Suppose we have a \(\mathbf{P}\) matrix such as:

\begin{equation} \mathbf{P}^{(4)} = \left[ \begin{matrix} 0.5749 & 0.5241 \\\
0.5668 & 0.4332 \end{matrix} \right] \end{equation}

We can compute \(\mathbf{P}^{(8)}\):

\begin{equation} \mathbf{P}^{(8)} = \left[ \begin{matrix} 0.572 & 0.428 \\\
0.570 & 0.430 \end{matrix} \right] \end{equation}

Notice that \(\mathbf{P}^{(8)}\) is almost identical to \(\mathbf{P}^{(4)}\), and each of the rows of \(\mathbf{P}^{(8)}\) has almost identical entries. It seems that \(P^n_{ij}\) is converging to some value that is the same for all \(i\). There seems to exist a limiting probability that the process will be in state \(j\) after a large number of transitions, and this value is independent of the initial state.

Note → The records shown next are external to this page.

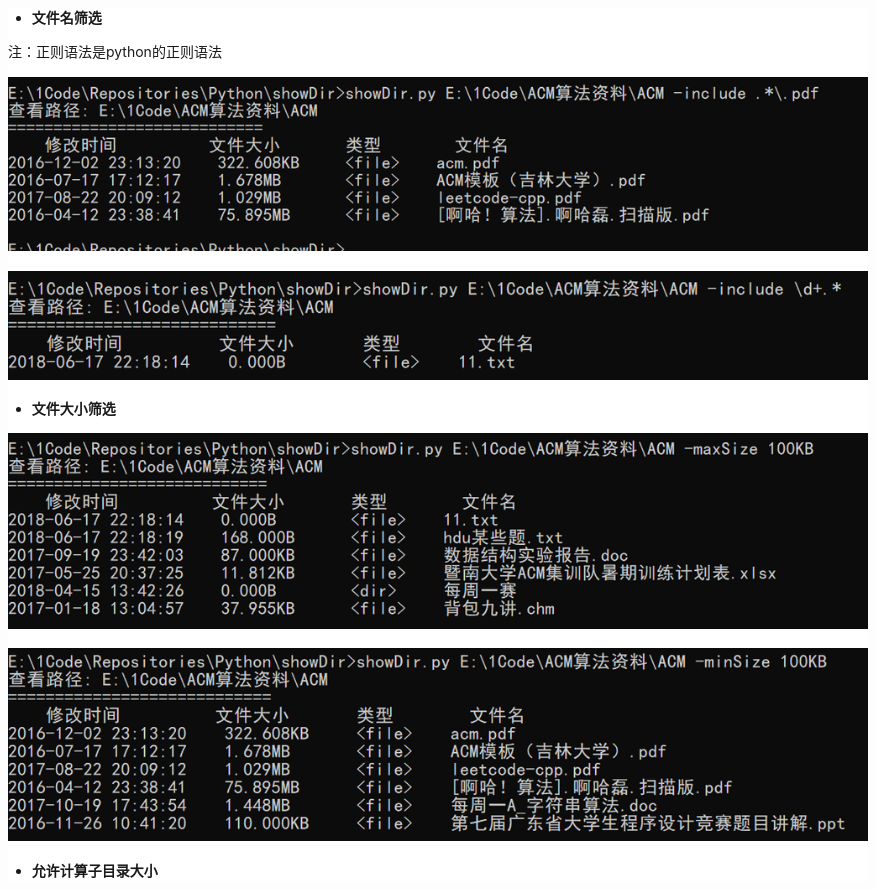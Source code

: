 -   **文件名筛选**

注：正则语法是python的正则语法

![](README_IMG/10d6fcdd1420c096b0c43b3722e69bd5.png)

![](README_IMG/8d3adcb1bda8c92b1813f33c6d8f7fd1.png)

-   **文件大小筛选**

![](README_IMG/c443600fd4dfd3fea1381eaa04fbdc1f.png)

![](README_IMG/30d06487b69ba52ceea1d000d9453ff1.png)

-   **允许计算子目录大小**
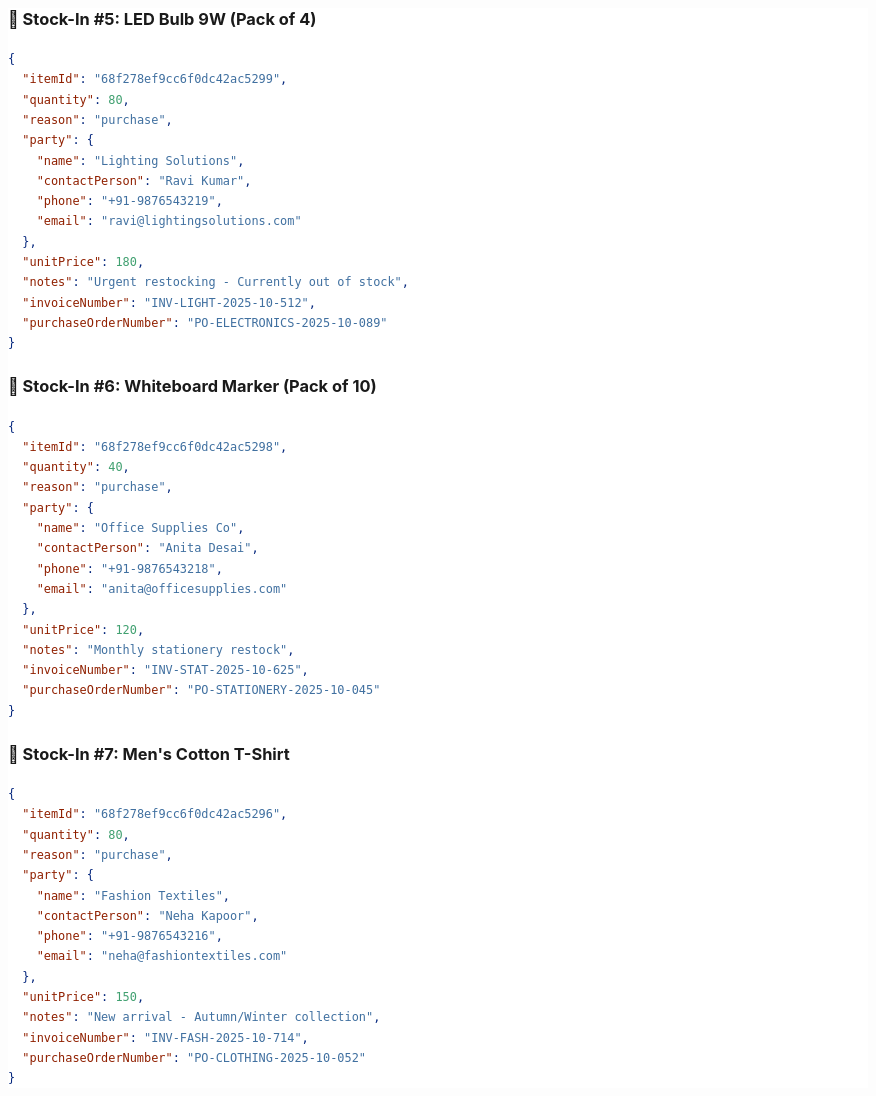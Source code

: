 ### 🔷 Stock-In #5: LED Bulb 9W (Pack of 4)

```json
{
  "itemId": "68f278ef9cc6f0dc42ac5299",
  "quantity": 80,
  "reason": "purchase",
  "party": {
    "name": "Lighting Solutions",
    "contactPerson": "Ravi Kumar",
    "phone": "+91-9876543219",
    "email": "ravi@lightingsolutions.com"
  },
  "unitPrice": 180,
  "notes": "Urgent restocking - Currently out of stock",
  "invoiceNumber": "INV-LIGHT-2025-10-512",
  "purchaseOrderNumber": "PO-ELECTRONICS-2025-10-089"
}
```

### 🔷 Stock-In #6: Whiteboard Marker (Pack of 10)

```json
{
  "itemId": "68f278ef9cc6f0dc42ac5298",
  "quantity": 40,
  "reason": "purchase",
  "party": {
    "name": "Office Supplies Co",
    "contactPerson": "Anita Desai",
    "phone": "+91-9876543218",
    "email": "anita@officesupplies.com"
  },
  "unitPrice": 120,
  "notes": "Monthly stationery restock",
  "invoiceNumber": "INV-STAT-2025-10-625",
  "purchaseOrderNumber": "PO-STATIONERY-2025-10-045"
}
```

### 🔷 Stock-In #7: Men's Cotton T-Shirt

```json
{
  "itemId": "68f278ef9cc6f0dc42ac5296",
  "quantity": 80,
  "reason": "purchase",
  "party": {
    "name": "Fashion Textiles",
    "contactPerson": "Neha Kapoor",
    "phone": "+91-9876543216",
    "email": "neha@fashiontextiles.com"
  },
  "unitPrice": 150,
  "notes": "New arrival - Autumn/Winter collection",
  "invoiceNumber": "INV-FASH-2025-10-714",
  "purchaseOrderNumber": "PO-CLOTHING-2025-10-052"
}
```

State \(i\) is said to have period \(d\) if \(P^n_{ii} = 0\) whenever \(n\) is not divisible by \(d\), and \(d\) is the largest integer with this property. For instance, it may be possible for the process to enter state \(i\) only at times \(2, 4, 6, \dots, 8\), in which case state \(i\) has period. A state with period 1 is said to be aperiodic.

In a finite-state Markov chain, all recurrent states are positive recurrent. Positive recurrent, aperiodic states are called ergodic.

For an irreducible ergodic Markov chain \(\lim_{n \rightarrow \infty} P^n_{ij}\) exists and is independent of \(i\). Furthermore, letting

\begin{equation} \pi_j = \lim_{n \rightarrow \infty} P^n_{ij}, j \ge 0 \end{equation}

then \(\pi_j\) is the unique nonnegative solution of:

\begin{equation} \pi_j =\sum_{i=0}^{\infty} \pi_i P_{ij}, j \ge 0, \sum_{i = 0}^{\infty} \pi_{j} = = 1 \end{equation}

We can obtain an expression for \(P(X_{n+1} = j)\) by conditioning on the state at time \(n\):

\begin{align} P(X_{n+1} = j) &= \sum_{i=0}^{\infty} P(X_{n+1} = j | X_n = i) P(X_n = i) \\\
&= \sum_{i=0}^{\infty} P_{ij} P(X_n = i) \end{align}

These long run proportions \(\pi_j, j \ge 0\) are often called stationary probabilities. The reason being that if the initial state is chosen according to probabilities \(\pi_j, j \ge 0\), then the probability of being in state \(j\) at any time \(n\) is also equal to \(\pi_j\).